▶ PROBLEM TO WORK ON
Which lines below hold the word "modification"? Copy all of them.

[Opening AVAILABLE DATA section]

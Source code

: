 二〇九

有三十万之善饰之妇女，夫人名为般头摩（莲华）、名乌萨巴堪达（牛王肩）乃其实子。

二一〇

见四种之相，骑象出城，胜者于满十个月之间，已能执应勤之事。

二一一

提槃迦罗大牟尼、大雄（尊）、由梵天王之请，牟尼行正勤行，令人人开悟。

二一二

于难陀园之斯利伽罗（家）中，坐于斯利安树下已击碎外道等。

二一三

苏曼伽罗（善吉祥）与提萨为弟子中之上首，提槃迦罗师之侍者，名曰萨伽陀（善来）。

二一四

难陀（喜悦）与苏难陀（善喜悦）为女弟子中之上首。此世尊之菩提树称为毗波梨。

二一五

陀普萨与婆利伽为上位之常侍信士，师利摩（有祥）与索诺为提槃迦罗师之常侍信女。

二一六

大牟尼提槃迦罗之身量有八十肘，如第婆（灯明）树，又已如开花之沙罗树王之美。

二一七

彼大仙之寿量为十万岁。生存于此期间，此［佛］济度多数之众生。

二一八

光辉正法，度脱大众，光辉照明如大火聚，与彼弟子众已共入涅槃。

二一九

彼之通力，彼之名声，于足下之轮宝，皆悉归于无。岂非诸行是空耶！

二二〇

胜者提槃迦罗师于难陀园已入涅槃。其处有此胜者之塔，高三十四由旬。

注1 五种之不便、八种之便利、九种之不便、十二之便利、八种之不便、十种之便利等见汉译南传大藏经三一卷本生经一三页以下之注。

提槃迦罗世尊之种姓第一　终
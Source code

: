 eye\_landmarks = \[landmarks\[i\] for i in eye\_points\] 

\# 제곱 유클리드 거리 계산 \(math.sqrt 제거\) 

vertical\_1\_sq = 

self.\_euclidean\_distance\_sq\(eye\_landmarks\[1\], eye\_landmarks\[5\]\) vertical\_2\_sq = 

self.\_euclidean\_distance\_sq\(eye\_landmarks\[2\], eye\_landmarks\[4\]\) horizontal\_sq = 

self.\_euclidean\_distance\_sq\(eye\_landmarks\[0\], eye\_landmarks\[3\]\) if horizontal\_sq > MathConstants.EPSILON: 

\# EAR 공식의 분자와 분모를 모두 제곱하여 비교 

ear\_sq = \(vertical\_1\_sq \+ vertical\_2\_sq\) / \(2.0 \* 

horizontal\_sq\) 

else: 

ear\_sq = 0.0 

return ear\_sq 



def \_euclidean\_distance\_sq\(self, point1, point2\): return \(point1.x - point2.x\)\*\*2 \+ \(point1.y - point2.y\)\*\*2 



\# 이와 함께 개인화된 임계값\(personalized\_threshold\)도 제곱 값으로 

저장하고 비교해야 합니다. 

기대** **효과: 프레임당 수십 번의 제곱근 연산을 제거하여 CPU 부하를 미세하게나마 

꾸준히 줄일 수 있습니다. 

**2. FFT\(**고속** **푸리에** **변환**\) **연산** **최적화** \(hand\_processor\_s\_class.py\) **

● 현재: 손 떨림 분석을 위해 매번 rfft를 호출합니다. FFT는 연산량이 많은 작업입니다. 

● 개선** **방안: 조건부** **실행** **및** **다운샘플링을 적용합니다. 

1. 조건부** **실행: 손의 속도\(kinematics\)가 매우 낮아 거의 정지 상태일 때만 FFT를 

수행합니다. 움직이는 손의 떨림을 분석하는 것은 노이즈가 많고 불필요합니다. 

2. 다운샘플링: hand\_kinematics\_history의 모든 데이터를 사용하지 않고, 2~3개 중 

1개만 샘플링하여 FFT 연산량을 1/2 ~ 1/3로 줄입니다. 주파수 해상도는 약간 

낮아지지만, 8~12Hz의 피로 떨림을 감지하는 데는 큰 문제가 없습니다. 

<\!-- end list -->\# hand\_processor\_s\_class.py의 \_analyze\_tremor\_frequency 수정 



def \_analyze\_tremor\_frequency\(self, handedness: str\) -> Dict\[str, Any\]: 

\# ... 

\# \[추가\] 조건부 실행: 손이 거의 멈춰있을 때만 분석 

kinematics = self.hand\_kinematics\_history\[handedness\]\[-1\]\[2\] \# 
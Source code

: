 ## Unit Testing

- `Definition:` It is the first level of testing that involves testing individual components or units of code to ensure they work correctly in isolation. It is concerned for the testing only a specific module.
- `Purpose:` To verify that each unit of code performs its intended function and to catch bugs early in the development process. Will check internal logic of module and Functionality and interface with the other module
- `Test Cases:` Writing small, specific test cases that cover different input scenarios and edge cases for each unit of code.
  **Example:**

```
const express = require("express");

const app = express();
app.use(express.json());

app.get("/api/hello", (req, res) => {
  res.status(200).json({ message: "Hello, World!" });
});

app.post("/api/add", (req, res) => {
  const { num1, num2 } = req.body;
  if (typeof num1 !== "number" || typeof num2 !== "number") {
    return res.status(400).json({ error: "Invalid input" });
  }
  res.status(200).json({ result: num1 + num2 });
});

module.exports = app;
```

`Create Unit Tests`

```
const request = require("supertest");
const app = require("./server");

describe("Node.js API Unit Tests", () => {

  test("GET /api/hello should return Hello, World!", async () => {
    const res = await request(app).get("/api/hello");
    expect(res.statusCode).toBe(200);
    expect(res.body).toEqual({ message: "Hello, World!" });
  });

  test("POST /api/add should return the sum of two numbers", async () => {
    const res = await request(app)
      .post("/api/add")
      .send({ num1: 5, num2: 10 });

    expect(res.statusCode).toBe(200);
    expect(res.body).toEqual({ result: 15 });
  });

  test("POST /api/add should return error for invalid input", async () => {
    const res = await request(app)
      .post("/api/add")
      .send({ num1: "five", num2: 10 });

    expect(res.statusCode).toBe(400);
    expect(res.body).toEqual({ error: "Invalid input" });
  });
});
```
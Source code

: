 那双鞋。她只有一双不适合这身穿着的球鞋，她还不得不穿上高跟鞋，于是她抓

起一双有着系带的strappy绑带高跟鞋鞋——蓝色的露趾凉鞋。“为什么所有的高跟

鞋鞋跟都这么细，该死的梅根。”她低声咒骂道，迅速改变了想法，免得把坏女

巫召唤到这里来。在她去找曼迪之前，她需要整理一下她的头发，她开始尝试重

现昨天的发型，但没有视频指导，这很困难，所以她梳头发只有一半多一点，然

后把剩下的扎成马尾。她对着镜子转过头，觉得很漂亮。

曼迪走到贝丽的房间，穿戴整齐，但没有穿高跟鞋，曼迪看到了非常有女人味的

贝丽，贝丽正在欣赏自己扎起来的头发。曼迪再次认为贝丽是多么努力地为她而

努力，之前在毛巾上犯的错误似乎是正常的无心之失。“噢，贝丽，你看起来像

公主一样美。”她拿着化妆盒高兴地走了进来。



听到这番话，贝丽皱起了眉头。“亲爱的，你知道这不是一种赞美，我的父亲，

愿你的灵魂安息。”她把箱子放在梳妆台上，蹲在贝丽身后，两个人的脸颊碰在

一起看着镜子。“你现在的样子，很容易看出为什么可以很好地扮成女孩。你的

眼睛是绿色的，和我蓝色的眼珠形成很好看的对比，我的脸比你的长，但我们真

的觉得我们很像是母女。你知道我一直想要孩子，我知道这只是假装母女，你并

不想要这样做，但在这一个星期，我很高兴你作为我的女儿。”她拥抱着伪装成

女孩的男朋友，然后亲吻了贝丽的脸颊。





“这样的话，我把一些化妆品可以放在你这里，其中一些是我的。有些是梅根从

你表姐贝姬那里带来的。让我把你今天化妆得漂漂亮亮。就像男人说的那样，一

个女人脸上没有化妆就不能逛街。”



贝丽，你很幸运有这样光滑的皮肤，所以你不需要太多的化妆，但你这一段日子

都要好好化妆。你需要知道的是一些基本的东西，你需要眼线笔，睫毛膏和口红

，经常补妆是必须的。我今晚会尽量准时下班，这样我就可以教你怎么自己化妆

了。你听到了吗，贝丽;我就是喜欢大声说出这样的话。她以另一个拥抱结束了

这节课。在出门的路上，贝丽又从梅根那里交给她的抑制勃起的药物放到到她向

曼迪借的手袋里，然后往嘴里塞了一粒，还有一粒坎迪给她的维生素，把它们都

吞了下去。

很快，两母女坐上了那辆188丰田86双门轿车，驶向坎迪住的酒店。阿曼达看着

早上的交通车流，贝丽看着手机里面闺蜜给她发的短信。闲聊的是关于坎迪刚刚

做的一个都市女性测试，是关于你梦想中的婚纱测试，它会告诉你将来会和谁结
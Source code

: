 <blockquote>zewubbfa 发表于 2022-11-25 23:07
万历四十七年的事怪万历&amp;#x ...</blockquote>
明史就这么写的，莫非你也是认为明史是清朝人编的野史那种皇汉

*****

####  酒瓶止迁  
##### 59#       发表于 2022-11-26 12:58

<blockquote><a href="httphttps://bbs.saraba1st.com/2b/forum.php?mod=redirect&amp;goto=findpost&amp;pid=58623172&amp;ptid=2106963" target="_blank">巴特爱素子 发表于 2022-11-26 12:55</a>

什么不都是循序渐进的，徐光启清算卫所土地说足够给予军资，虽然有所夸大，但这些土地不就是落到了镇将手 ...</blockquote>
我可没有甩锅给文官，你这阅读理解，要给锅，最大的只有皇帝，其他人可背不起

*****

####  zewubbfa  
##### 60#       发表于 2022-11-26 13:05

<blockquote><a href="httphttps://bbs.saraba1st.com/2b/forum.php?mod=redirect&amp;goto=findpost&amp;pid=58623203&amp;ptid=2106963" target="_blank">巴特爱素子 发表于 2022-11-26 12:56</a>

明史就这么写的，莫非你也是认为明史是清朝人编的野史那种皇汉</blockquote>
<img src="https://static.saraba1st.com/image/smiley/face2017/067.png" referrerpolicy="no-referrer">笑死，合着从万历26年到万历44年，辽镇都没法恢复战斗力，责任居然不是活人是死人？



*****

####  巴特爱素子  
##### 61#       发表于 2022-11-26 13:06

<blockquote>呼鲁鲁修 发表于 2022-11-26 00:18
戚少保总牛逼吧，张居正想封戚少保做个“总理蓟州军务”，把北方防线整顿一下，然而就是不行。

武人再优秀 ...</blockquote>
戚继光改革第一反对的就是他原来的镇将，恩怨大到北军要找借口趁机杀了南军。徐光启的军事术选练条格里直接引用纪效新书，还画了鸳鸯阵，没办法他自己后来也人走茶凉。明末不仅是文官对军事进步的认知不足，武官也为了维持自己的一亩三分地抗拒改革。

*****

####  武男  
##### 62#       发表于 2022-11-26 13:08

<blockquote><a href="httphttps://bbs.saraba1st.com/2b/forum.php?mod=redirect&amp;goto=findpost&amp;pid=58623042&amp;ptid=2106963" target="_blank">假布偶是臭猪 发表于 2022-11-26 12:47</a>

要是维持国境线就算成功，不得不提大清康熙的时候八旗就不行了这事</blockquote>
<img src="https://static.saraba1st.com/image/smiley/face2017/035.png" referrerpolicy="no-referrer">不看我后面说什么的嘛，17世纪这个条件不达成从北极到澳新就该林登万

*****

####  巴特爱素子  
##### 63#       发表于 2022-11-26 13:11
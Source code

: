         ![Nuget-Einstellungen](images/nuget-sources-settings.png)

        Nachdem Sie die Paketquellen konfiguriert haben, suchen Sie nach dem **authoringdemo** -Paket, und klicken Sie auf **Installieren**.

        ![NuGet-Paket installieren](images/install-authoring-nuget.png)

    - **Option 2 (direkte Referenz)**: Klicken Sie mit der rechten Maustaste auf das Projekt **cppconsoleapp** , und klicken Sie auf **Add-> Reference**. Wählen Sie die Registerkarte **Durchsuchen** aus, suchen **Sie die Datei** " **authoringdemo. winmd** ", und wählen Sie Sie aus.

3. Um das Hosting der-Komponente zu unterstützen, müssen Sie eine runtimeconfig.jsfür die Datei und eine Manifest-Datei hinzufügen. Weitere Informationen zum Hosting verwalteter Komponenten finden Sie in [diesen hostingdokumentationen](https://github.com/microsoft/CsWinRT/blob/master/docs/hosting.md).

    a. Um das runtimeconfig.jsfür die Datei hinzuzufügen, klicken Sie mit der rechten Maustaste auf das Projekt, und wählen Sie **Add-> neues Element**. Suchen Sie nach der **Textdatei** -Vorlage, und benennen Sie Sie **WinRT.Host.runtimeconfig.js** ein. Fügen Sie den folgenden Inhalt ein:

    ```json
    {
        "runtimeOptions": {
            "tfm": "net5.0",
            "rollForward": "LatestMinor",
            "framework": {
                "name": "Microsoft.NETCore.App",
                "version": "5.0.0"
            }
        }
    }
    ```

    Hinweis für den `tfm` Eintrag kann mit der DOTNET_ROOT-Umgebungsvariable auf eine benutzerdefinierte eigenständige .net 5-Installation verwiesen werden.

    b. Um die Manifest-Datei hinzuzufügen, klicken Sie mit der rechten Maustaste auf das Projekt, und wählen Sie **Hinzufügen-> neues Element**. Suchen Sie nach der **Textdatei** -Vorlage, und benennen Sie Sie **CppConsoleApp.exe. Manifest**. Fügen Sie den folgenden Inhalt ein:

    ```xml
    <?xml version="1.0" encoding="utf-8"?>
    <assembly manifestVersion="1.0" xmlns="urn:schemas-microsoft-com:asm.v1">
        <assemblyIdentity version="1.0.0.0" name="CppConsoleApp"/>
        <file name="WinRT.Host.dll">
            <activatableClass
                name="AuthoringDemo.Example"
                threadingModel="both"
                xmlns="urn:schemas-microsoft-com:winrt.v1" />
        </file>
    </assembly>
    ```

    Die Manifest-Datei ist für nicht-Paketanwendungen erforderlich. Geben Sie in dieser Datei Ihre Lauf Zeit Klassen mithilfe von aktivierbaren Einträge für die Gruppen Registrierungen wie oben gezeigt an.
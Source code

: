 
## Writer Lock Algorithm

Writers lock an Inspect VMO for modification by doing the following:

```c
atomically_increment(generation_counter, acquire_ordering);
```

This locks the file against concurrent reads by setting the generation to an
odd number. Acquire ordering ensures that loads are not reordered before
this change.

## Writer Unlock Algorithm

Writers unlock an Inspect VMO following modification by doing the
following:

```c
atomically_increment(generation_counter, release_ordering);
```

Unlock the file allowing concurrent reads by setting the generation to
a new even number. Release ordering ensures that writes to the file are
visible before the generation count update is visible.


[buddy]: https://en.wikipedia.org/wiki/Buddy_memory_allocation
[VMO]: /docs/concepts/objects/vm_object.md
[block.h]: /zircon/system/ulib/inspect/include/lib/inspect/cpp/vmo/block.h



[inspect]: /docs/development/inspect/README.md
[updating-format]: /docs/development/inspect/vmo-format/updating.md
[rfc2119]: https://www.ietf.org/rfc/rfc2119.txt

[Closing AVAILABLE DATA section]

▶ RESPONSE AREA
Writers lock an Inspect VMO for modification by doing the following:
Writers unlock an Inspect VMO following modification by doing the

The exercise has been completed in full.